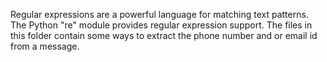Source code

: Regular expressions are a powerful language for matching text patterns. The Python "re" module provides regular expression support. The files in this folder contain some ways to extract the phone number and or email id from a message. 
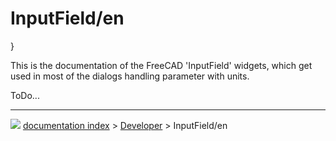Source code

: # InputField/en
}

This is the documentation of the FreeCAD \'InputField\' widgets, which get used in most of the dialogs handling parameter with units.

ToDo\...



---
![](images/Right_arrow.png) [documentation index](../README.md) > [Developer](Category_Developer.md) > InputField/en

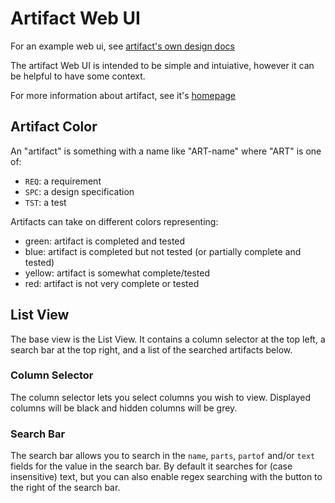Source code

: # Artifact Web UI

For an example web ui, see [artifact's own design docs][2]

The artifact Web UI is intended to be simple and intuiative, however
it can be helpful to have some context.

For more information about artifact, see it's [homepage][1]

[1]: https://github.com/vitiral/artifact
[2]: http://vitiral.github.io/artifact/#artifacts/req-1

## Artifact Color

An "artifact" is something with a name like "ART-name" where "ART" is
one of:
- `REQ`: a requirement
- `SPC`: a design specification
- `TST`: a test

Artifacts can take on different colors representing:
- green: artifact is completed and tested
- blue: artifact is completed but not tested (or partially complete and tested)
- yellow: artifact is somewhat complete/tested
- red: artifact is not very complete or tested

## List View

The base view is the List View. It contains a column selector at the top
left, a search bar at the top right, and a list of the searched artifacts
below.

### Column Selector
The column selector lets you select columns you wish to view. Displayed
columns will be black and hidden columns will be grey.

### Search Bar
The search bar allows you to search in the `name`, `parts`, `partof` and/or
`text` fields for the value in the search bar. By default it searches for
(case insensitive) text, but you can also enable regex searching with the
button to the right of the search bar.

- [TASK TO COMPLETE] Report every line of the entries that carries the word "github".

- [COMPLETED EXERCISE]
[1]: https://github.com/vitiral/artifact
[2]: http://vitiral.github.io/artifact/#artifacts/req-1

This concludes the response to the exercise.